Activity: The following data has a line with "### Writing Systems as Matrices" and a line with "We've scratched the". Write out exactly those lines and all the lines between them.

Input records START

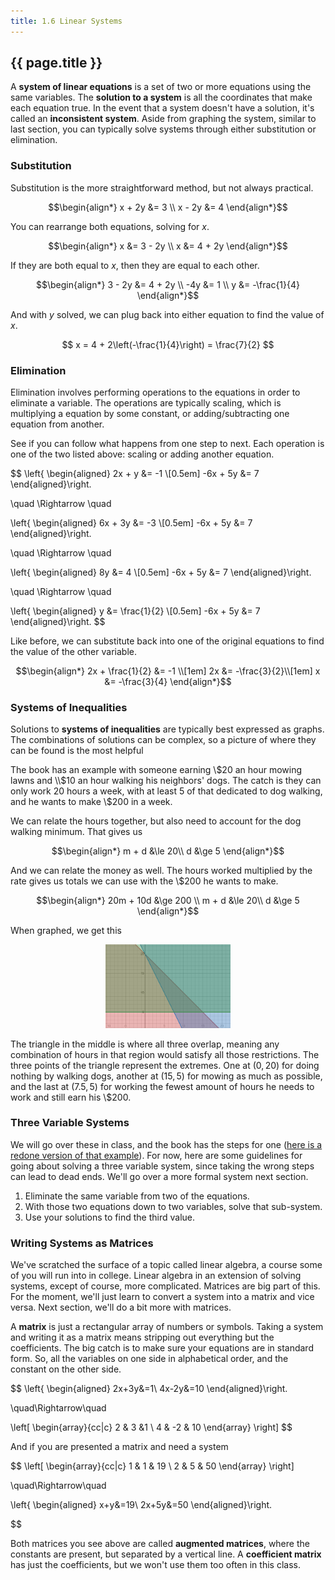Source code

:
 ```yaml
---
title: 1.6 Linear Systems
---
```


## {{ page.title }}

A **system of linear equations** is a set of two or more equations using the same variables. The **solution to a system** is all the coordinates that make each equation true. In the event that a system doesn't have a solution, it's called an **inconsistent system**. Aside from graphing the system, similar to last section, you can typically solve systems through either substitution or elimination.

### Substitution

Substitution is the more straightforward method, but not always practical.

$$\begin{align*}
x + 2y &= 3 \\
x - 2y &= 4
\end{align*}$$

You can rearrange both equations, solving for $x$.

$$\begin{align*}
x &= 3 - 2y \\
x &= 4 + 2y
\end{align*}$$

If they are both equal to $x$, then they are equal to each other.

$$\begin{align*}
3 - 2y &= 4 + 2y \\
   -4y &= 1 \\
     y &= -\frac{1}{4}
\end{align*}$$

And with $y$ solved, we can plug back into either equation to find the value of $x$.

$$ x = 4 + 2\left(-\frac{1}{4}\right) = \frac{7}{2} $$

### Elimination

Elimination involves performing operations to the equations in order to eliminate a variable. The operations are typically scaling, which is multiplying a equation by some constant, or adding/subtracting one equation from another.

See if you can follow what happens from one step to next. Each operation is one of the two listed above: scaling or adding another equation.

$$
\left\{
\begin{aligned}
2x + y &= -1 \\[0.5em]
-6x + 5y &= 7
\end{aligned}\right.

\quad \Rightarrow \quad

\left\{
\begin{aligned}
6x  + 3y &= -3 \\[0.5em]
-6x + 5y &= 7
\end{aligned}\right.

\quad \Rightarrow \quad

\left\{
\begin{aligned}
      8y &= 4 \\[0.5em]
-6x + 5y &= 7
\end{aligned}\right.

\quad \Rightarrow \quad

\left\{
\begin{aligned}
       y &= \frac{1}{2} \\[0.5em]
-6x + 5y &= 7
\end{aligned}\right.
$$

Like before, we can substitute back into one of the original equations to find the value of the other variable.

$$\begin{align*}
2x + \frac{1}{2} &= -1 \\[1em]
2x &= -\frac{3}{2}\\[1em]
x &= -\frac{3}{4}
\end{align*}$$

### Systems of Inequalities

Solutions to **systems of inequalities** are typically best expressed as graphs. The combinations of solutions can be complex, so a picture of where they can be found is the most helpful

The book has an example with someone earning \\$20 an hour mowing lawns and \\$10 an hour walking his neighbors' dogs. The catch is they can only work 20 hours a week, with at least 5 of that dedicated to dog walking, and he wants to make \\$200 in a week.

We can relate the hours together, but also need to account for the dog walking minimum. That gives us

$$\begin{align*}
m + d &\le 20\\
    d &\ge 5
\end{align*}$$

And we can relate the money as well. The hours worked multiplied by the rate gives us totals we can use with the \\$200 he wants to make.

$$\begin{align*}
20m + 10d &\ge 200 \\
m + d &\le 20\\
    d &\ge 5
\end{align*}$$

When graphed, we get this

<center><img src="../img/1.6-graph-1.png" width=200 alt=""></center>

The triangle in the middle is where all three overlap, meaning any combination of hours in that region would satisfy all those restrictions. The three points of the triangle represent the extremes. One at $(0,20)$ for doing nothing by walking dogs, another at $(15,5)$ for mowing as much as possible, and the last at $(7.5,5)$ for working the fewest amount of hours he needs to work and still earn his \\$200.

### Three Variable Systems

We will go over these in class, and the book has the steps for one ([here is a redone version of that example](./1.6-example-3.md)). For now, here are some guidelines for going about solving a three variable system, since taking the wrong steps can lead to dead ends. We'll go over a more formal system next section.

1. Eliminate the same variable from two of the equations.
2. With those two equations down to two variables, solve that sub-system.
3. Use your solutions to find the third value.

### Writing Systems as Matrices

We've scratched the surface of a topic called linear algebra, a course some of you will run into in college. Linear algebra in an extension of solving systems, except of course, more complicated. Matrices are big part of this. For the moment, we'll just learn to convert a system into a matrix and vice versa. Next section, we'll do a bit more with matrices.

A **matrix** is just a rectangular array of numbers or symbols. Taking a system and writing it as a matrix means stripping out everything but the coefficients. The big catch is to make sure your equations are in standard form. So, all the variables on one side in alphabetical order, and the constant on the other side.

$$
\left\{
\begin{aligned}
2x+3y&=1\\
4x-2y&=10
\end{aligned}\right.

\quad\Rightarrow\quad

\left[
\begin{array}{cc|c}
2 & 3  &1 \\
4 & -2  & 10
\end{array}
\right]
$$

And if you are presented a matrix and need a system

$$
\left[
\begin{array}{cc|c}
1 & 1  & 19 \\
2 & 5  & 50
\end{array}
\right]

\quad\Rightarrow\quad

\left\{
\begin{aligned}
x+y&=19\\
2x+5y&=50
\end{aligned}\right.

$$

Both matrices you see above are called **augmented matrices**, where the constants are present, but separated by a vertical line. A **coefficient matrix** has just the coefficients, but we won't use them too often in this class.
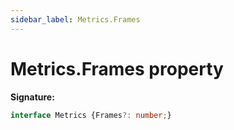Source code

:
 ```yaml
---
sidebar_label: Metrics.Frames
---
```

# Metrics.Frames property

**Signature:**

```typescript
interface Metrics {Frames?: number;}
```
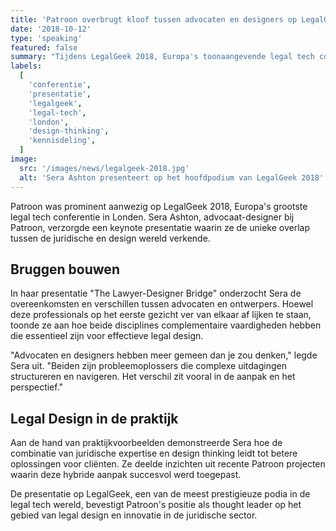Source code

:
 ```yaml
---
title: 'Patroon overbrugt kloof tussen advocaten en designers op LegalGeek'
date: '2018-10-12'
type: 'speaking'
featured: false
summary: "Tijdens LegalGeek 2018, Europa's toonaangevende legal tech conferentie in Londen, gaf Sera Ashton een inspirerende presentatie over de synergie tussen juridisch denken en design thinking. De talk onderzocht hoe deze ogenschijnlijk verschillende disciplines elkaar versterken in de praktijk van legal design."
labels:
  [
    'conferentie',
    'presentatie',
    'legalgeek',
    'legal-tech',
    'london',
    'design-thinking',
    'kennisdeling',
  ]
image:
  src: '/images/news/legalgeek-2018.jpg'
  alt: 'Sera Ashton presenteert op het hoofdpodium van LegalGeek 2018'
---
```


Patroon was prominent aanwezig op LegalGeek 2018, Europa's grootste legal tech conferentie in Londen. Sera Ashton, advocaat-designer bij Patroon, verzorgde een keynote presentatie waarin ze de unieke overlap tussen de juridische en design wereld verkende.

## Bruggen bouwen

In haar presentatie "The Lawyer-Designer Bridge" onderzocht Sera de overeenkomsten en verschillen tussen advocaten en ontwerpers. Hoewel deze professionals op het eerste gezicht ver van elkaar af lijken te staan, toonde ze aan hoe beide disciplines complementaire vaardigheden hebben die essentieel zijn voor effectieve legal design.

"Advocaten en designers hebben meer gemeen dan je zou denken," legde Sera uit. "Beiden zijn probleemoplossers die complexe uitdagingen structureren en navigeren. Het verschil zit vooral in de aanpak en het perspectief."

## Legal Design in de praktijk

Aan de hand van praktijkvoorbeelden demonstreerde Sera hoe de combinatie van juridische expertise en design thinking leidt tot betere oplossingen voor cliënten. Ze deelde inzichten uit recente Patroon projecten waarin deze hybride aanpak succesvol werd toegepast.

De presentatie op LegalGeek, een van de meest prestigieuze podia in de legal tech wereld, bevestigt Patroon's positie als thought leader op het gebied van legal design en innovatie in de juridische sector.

Input records END

Answer for the task:
### Writing Systems as Matrices

We've scratched the surface of a topic called linear algebra, a course some of you will run into in college. Linear algebra in an extension of solving systems, except of course, more complicated. Matrices are big part of this. For the moment, we'll just learn to convert a system into a matrix and vice versa. Next section, we'll do a bit more with matrices.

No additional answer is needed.